Il Pasolini incarnato da Willem Dafoe (impressionante per la somiglianza anche fisica) è un intellettuale tormentato, che ha già abdicato alla Trilogia della Vita e che deve combattere per non lasciarsi travolgere dal male del mondo nel quale si sente immerso, un mondo in cui la modernizzazione selvaggia ha ucciso le ultime manifestazioni autentiche di vitalismo per lasciar spazio ad un caos in cui o si muore per caso agli angoli delle strade o se va bene si viene irreggimentati da un sistema scolastico, culturale e massmediale che non lascia scampo. È anche l’uomo dei grandi progetti incompiuti o mai realizzati: alcuni capitoli di Petrolio, per cominciare, ma soprattutto il film Porno-Teo-Kolossal, che Pasolini progettava di girare con Eduardo De Filippo e Ninetto Davoli poco prima che la morte lo cogliesse nel modo più barbaro possibile. Quasi come se fosse un atto di giustizia divina, Abel Ferrara trasforma in immagini quelle che erano solo idee nella mente di Pasolini, mettendo in scena alcuni passaggi di Porno-Teo-Kolossal ma sempre con l’intelligenza di evitare ogni tentazione di emulazione dello stile registico pasoliniano. Un autore che parla di un altro autore, appunto.
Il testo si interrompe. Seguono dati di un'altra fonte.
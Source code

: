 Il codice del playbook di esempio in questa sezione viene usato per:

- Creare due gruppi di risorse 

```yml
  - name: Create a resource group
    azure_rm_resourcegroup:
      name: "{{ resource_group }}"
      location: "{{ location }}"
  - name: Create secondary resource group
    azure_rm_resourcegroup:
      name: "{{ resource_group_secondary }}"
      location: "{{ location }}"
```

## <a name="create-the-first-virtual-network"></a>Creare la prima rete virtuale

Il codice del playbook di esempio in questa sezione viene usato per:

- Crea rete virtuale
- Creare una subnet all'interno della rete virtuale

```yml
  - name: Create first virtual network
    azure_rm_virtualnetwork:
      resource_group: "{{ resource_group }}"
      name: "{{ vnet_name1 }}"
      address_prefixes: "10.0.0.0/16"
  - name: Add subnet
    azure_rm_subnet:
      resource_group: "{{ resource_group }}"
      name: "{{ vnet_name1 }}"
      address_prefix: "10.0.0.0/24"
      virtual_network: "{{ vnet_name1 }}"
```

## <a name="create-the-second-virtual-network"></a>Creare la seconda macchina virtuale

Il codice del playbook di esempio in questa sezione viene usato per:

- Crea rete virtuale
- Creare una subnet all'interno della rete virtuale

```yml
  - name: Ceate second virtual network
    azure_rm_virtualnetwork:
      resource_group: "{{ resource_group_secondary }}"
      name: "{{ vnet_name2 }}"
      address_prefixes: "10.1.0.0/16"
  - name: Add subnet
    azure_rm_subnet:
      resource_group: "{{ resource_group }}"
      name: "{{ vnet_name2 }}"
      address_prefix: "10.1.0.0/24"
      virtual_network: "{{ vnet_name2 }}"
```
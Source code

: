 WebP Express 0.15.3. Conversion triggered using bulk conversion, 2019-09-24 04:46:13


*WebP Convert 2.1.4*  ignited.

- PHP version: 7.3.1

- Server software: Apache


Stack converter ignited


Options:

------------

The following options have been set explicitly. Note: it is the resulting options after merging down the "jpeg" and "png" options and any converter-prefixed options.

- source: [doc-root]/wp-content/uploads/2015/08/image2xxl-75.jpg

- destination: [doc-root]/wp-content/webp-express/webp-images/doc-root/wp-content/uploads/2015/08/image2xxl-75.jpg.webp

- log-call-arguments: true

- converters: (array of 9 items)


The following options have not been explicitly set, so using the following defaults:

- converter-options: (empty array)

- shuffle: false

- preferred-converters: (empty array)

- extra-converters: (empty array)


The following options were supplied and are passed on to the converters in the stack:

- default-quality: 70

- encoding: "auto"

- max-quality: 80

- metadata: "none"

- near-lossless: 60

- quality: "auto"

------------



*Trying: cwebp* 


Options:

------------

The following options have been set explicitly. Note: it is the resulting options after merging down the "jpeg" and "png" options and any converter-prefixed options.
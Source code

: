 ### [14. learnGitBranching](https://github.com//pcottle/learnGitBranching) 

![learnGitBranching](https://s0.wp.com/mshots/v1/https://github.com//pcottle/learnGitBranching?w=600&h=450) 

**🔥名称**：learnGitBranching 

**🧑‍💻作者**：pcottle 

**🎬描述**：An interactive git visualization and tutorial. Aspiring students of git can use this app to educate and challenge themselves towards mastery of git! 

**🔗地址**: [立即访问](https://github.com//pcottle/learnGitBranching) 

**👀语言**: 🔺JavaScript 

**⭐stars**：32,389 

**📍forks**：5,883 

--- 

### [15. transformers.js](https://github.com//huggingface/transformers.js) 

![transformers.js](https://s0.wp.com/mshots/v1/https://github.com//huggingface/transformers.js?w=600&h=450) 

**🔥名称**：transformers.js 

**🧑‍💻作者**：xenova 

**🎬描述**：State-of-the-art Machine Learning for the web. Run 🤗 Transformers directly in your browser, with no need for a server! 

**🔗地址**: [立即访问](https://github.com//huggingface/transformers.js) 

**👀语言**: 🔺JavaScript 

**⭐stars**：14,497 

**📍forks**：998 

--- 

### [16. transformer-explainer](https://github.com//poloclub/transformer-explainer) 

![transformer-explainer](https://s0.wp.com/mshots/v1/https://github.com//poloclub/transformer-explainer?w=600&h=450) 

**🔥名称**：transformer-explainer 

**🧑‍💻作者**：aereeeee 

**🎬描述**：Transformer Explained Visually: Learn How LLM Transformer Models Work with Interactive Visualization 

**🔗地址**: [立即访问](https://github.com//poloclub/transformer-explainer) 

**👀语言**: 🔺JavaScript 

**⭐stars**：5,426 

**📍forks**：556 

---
Insomma un’immersione nell’universo pasoliniano di un’ora e venti, fino alla terribile sequenza dell’aggressione sul lungomare di Ostia nel quale lo scrittore perse la vita, resa ancora una volta nella maniera più oggettiva e verosimile possibile, lontano da ogni dietrologia. Certo, non è un film perfetto, soprattutto per la scelta di un plurilinguismo che alla lunga spiazza (di fatto Dafoe recita in italiano se la frase ha meno di cinque parole, altrimenti va con l’inglese), ma forse a conti fatti meglio così piuttosto che sentire parlare in inglese i ragazzi di vita delle borgate romane.

Presentato in anteprima al Festival di Venezia davanti a un pubblico selezionatissimo (tra cui Belen Rodriguez e consorte, ai quali sicuramente non saranno sfuggiti i celati rimandi all’opera e al pensiero pasoliniano), il film uscirà nelle sale italiane a fine settembre, e – c’è da augurarselo – provocherà dibattiti. Che saranno anche il termometro di quanto l’Italietta, a quarant’anni di distanza da quella notte sul lungomare di Ostia, sia pronta a parlare sul serio di quell’uomo così enorme, ingombrante e inarrivabile.